Updated: Final city budget hearing rescheduled to Sept. 29
Council will convene as scheduled on Sept. 23 but will continue meeting to next Wednesday
Due to an error in the legal notification, the City of Cape Coral has rescheduled it second and final budget hearing to Wednesday, Sept. 29.
It will be held at at 5:05 p.m. at City Hall.
Meanwhile, the hearing that had been scheduled for Thursday, Sept. 23, will convene and public input time is scheduled. The meeting then will be continued to Sept. 29 for the final formal session and a vote.
The Cape Coral City Council will hold the final public hearing on the city’s 2022 budget Thursday at 5:05 p.m. at City Hall.
Council is expected to vote to lower the property tax rate slightly from 6.375 mills to 6.25 and approve the budget, which is set at $978,464,119 overall, with a $296,590,898 General Fund budget.
Also at Thursday’s first budget hearing, Council tweaked the Parks GO Bond rate from the recommended 0.1416 mills to 0.075 after the city collected more than what was needed for the debt service on the voter-approved $60 million bond.
One mill is equal to $1 for every $1,000 of taxable property valuation.
The difference, in terms of property tax revenue between the millage rates of 6.375 and 6.25 mills, is $2.2 million for the General, or operating, fund, however the city would still receive approximately $8.7 million more in property tax revenue over last year due to a citywide increase in property valuation.
That wasn’t enough for Councilmember Tom Hayden, who voted against the 6.25 millage rate and is prepared to vote against it Thursday, preferring the current rate.
“I felt there were things that needed to be done now rather than putting it off. Once we set the millage, we have to work with that number,” Hayden said. “It could present problems with funding things in the future.

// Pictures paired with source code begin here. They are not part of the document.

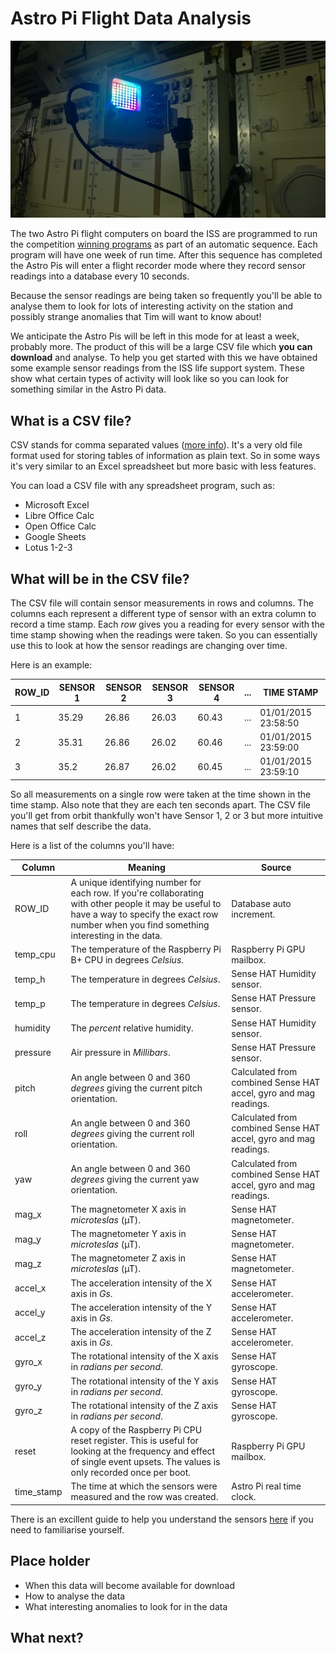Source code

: # Astro Pi Flight Data Analysis

![](images/columbus.jpg)

The two Astro Pi flight computers on board the ISS are programmed to run the competition [winning programs](http://astro-pi.org/competition/winners/) as part of an automatic sequence.  Each program will have one week of run time. After this sequence has completed the Astro Pis will enter a flight recorder mode where they record sensor readings into a database every 10 seconds.

Because the sensor readings are being taken so frequently you'll be able to analyse them to look for lots of interesting activity on the station and possibly strange anomalies that Tim will want to know about!

We anticipate the Astro Pis will be left in this mode for at least a week, probably more. The product of this will be a large CSV file which **you can download** and analyse. To help you get started with this we have obtained some example sensor readings from the ISS life support system. These show what certain types of activity will look like so you can look for something similar in the Astro Pi data.

## What is a CSV file?

CSV stands for comma separated values ([more info](https://en.wikipedia.org/wiki/Comma-separated_values)). It's a very old file format used for storing tables of information as plain text. So in some ways it's very similar to an Excel spreadsheet but more basic with less features.

You can load a CSV file with any spreadsheet program, such as:

- Microsoft Excel
- Libre Office Calc
- Open Office Calc
- Google Sheets
- Lotus 1-2-3

## What will be in the CSV file?

The CSV file will contain sensor measurements in rows and columns. The columns each represent a different type of sensor with an extra column to record a time stamp. Each *row* gives you a reading for every sensor with the time stamp showing when the readings were taken. So you can essentially use this to look at how the sensor readings are changing over time.

Here is an example:

ROW_ID|SENSOR 1|SENSOR 2|SENSOR 3|SENSOR 4|...|TIME STAMP
---|---|---|---|---|---|---
1|35.29|26.86|26.03|60.43|...|01/01/2015 23:58:50
2|35.31|26.86|26.02|60.46|...|01/01/2015 23:59:00
3|35.2|26.87|26.02|60.45|...|01/01/2015 23:59:10

So all measurements on a single row were taken at the time shown in the time stamp. Also note that they are each ten seconds apart. The CSV file you'll get from orbit thankfully won't have Sensor 1, 2 or 3 but more intuitive names that self describe the data.

Here is a list of the columns you'll have:

Column|Meaning|Source
---|---|---
ROW_ID|A unique identifying number for each row. If you're collaborating with other people it may be useful to have a way to specify the exact row number when you find something interesting in the data.|Database auto increment.
temp_cpu|The temperature of the Raspberry Pi B+ CPU in degrees *Celsius*.|Raspberry Pi GPU mailbox.
temp_h|The temperature in degrees *Celsius*.|Sense HAT Humidity sensor.
temp_p|The temperature in degrees *Celsius*.|Sense HAT Pressure sensor.
humidity|The *percent* relative humidity.|Sense HAT Humidity sensor.
pressure|Air pressure in *Millibars*.|Sense HAT Pressure sensor.
pitch|An angle between 0 and 360 *degrees* giving the current pitch orientation.|Calculated from combined Sense HAT accel, gyro and mag readings. 
roll|An angle between 0 and 360 *degrees* giving the current roll orientation.|Calculated from combined Sense HAT accel, gyro and mag readings.
yaw|An angle between 0 and 360 *degrees* giving the current yaw orientation.|Calculated from combined Sense HAT accel, gyro and mag readings.
mag_x|The magnetometer X axis in *microteslas* (µT).|Sense HAT magnetometer.
mag_y|The magnetometer Y axis in *microteslas* (µT).|Sense HAT magnetometer.
mag_z|The magnetometer Z axis in *microteslas* (µT).|Sense HAT magnetometer.
accel_x|The acceleration intensity of the X axis in *Gs*.|Sense HAT accelerometer.
accel_y|The acceleration intensity of the Y axis in *Gs*.|Sense HAT accelerometer.
accel_z|The acceleration intensity of the Z axis in *Gs*.|Sense HAT accelerometer.
gyro_x|The rotational intensity of the X axis in *radians per second*.|Sense HAT gyroscope.
gyro_y|The rotational intensity of the Y axis in *radians per second*.|Sense HAT gyroscope.
gyro_z|The rotational intensity of the Z axis in *radians per second*.|Sense HAT gyroscope.
reset|A copy of the Raspberry Pi CPU reset register. This is useful for looking at the frequency and effect of single event upsets. The values is only recorded once per boot.|Raspberry Pi GPU mailbox.
time_stamp|The time at which the sensors were measured and the row was created.|Astro Pi real time clock.

There is an excillent guide to help you understand the sensors [here](https://www.raspberrypi.org/learning/astro-pi-guide/) if you need to familiarise yourself.


## Place holder
- When this data will become available for download
- How to analyse the data
- What interesting anomalies to look for in the data

## What next?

I’m not looking at tomorrow. I’m looking two or three years down the road.”
Councilmember Gloria Tate also preferred leaving the rate at 6.375 mills, but voted in favor of 6.25, a compromise between the current rate and the rollback rate, or the rate which takes increased valuation into full account.
“We tasked the management to come back with a compromise to include the fire department additions to keep their standards high and I felt I could support that budget,” Tate said. “We have a lot of needs and to keep up with our growth we have to make sure we have public safety paramount, not just for those who visit but for those who live here.”
Staff addressed the proposed hiring of personnel to address the $2.2 million-plus difference. New position hirings will be staggered throughout the year instead of all at once when the new fiscal year begins Oct. 1.
The city will hire the six new firefighters, add a fire lieutenant, and two custodians in the fourth quarter of the year, as well as hire a fire quartermaster and logistics specialist in the third quarter.
The 15 new police officers, senior accounting assistant and an arborist would be eligible for hiring on Dec. 1, or for 10 months of the fiscal year.
More than half the $2.2 million difference would go toward postponing the construction at Jaycee Park, while leaving in the design costs.
The hearing is open to the public. City Hall is at 1015 Cultural Park Blvd.